10/22/2004 12:00:52 AM

Any distinct group within human kind, formed of its internal self centered interests in the pursuit of self survival as family units targetting against another group, by their very nature must be fully conscious and mindful of the relativity of their formation and fluid existence within the larger universal whole.

Chomsky

10/21/2004 11:42:17 PM

You are so right ElGabilon! I mean the Bush Administration is just like the Taliban! I am sure Bush and Colin Powell cut off peoples heads and violently oppress people during their lunch break! Down with the system man! America and this Christian thought, need to go! I mean who is the majority? We should be trying to appease all the minorities. For example. We should scrap the Lord's prayer at school and replace it with something that caters to everyone! Something like "Dear Jesus, bless this school in Buddha's name, may Allah bestow his grace upon our education, thank you Bertrand Russel, Amen." That would make everyone happy!!! Happy Snappy Guys! I am going to throw on my Rage Against the Machine cd and put on my Che Guevera shirt! I am stoked! Has anyone tested the new BMW 7 Series?

Pawn

10/21/2004 11:26:59 PM

Of course when 80% of people in the United States call themselves Christians, is it really that far of a leap to say that the U.S. is a Christian nation (at least in name anyways.)

ElGabilon

10/21/2004 10:24:02 PM

Any reasonable thinker who would ask the question "If this is a nation that guarentees FREEDOM OF RELIGION, how then could it be A CHRISTIAN NATION?" Wouldn't that mean that yes you can believe what you want to believe as long as it does not contridict Christianity? Yes you can have your on beliefs and religous organizations, but be sure that you don't get too cocky? We need to hear more from OTHER RELIGIONS ON THIS CHRISTIAN ATTEMPT TO TAKE OVER THE NATION.

ElGabilon

10/21/2004 10:19:42 PM

As for the "founding fathers" they were absolutely mistaken in thinking that their posterity would be capable of honest upright thinking. Had they known the pushyness of Christians they would have made it unconstutional for them to live in America knowing that once in control we would have an AMERICAN TALIBAN.

ElGabilon

10/21/2004 10:16:14 PM

We don't have the time nor inclination to listen to David Barton. This is not a Christian nation, and if the Ten Commandments are placed in any courthous of America we are going to demand that alongside them the principle theology of Buddhism, Hinduism, Islamic, American Indian, Satanism and a host of other religious beliefs.
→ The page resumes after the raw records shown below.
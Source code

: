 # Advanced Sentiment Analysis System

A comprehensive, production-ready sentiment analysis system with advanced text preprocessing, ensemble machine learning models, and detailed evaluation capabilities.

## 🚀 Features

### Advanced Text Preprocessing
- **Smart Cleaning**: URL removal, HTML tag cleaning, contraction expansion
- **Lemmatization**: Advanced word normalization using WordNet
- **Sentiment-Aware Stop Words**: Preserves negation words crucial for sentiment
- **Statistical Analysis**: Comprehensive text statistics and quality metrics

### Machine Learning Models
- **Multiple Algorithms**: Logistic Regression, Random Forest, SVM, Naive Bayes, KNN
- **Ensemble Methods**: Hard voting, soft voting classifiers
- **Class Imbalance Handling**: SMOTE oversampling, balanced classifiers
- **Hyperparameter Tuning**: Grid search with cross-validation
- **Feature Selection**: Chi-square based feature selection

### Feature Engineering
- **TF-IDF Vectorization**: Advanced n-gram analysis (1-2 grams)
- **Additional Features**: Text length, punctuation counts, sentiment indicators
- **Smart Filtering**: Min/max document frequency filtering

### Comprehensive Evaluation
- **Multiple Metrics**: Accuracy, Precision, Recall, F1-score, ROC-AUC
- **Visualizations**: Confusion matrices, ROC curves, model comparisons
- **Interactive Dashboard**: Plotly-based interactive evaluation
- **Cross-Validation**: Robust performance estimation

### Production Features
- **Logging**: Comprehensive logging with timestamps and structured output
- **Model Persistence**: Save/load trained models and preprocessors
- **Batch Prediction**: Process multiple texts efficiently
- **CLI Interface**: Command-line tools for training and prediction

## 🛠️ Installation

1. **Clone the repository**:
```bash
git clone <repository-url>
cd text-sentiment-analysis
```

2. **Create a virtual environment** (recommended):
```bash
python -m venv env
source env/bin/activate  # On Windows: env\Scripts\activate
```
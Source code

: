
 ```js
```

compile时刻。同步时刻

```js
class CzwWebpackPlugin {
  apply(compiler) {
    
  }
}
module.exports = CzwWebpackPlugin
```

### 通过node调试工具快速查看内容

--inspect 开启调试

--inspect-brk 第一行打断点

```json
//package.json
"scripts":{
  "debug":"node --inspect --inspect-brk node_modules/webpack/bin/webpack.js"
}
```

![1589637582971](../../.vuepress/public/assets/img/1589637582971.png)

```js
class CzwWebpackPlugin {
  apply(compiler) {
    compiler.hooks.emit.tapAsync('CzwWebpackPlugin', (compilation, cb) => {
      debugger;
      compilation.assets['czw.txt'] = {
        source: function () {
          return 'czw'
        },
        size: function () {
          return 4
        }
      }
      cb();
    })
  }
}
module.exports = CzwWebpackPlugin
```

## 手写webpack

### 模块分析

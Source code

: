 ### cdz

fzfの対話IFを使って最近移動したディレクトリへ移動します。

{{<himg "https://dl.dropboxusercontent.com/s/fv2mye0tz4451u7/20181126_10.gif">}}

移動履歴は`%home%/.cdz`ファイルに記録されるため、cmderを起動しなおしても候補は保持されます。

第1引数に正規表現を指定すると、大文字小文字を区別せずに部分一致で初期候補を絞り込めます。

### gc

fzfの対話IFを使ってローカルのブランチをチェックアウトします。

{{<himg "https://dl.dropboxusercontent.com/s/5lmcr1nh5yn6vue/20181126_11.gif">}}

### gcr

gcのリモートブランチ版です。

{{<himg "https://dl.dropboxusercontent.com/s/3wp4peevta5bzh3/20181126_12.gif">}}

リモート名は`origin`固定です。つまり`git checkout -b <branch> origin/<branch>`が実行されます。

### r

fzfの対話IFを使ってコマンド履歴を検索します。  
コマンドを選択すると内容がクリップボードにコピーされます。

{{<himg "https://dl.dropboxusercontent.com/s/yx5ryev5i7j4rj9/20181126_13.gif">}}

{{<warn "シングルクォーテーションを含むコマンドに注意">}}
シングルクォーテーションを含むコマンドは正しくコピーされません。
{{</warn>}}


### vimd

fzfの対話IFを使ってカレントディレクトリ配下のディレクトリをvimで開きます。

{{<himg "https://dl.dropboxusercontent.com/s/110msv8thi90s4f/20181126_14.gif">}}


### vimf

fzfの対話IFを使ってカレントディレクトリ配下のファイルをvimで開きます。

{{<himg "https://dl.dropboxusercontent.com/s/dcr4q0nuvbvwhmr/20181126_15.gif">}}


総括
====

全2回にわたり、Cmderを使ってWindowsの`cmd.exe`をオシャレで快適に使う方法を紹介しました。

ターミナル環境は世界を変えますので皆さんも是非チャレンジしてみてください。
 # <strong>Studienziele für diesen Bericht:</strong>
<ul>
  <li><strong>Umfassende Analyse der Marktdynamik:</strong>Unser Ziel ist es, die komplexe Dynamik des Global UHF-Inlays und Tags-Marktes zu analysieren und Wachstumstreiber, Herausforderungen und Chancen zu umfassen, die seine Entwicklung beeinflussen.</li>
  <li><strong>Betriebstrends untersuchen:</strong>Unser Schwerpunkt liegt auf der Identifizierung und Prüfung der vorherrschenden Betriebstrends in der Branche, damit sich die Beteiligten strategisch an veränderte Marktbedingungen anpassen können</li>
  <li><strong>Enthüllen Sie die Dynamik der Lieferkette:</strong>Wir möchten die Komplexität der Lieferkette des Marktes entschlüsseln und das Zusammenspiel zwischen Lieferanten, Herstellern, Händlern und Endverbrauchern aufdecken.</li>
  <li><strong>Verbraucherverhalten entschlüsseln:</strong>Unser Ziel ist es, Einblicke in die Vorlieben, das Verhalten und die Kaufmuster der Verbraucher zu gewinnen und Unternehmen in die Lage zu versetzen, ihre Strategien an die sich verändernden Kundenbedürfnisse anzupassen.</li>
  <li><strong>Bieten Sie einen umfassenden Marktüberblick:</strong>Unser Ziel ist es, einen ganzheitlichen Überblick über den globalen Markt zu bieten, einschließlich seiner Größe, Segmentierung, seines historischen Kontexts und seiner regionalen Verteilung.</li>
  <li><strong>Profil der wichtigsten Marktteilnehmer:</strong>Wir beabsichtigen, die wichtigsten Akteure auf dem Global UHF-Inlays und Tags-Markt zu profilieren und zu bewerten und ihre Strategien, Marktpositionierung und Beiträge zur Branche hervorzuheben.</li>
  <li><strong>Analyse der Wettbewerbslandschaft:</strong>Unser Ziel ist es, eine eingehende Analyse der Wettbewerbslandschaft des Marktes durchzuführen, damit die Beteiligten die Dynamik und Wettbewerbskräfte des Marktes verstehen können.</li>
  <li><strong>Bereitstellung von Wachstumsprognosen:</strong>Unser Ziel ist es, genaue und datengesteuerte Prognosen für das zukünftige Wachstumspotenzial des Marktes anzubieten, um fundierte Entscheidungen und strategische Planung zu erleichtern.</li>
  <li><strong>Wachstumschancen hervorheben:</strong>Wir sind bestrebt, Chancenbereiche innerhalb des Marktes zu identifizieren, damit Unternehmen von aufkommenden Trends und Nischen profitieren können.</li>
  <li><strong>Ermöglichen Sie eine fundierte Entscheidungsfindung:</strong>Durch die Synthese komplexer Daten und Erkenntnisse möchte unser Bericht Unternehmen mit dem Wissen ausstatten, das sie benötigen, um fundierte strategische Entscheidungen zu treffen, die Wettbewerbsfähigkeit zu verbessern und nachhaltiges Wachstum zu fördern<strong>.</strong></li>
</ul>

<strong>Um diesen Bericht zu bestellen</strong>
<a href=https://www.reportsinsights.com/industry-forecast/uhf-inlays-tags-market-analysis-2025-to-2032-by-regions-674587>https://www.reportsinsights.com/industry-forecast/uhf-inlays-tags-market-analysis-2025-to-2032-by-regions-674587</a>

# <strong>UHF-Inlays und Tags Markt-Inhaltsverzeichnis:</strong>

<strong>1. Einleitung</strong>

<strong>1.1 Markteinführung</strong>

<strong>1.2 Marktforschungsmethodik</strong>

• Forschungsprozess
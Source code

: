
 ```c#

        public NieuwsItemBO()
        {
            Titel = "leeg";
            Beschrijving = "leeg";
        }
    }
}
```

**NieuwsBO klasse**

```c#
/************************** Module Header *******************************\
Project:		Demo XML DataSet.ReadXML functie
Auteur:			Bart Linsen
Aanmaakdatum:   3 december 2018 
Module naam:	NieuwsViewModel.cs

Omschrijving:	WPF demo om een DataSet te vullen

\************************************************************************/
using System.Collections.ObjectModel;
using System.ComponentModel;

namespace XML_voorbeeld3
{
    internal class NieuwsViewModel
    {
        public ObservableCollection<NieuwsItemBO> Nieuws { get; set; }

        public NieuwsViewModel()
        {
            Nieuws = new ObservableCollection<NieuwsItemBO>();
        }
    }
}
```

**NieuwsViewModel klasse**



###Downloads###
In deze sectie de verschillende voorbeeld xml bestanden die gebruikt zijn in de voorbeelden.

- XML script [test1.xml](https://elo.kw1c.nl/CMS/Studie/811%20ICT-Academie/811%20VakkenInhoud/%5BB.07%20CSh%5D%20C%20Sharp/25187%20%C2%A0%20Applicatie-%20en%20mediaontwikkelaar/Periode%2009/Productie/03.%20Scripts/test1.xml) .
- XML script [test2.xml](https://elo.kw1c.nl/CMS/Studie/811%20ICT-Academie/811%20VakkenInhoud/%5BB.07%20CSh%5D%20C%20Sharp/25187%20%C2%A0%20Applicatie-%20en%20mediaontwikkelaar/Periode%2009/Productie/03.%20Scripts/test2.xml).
The number of monuments devoted to Christian beliefs only reflects how pushy and inconsiderate Christians who promote them are.If Christians want a Christian nation then let them go someplace else and create one. We are ready to FIGHT for our BELIEFS.

amilius

10/21/2004 09:35:35 PM

You know, gang, it wouldn't be so reprehensible for Barton to promote Bush as Christian if Bush the Lesser actually were a believer in the things that Jesus taught rather than evangelical distortions. Jesus was genuine. He turned down the opportunity to lead the Essenes in an uprising against the Romans and Sanhedrin. Jesus taught Peace and oneness. Bush sells wars of separation and advantage. Mr. Barton and Bush the Lesser redefine the word 'disingenuousness'.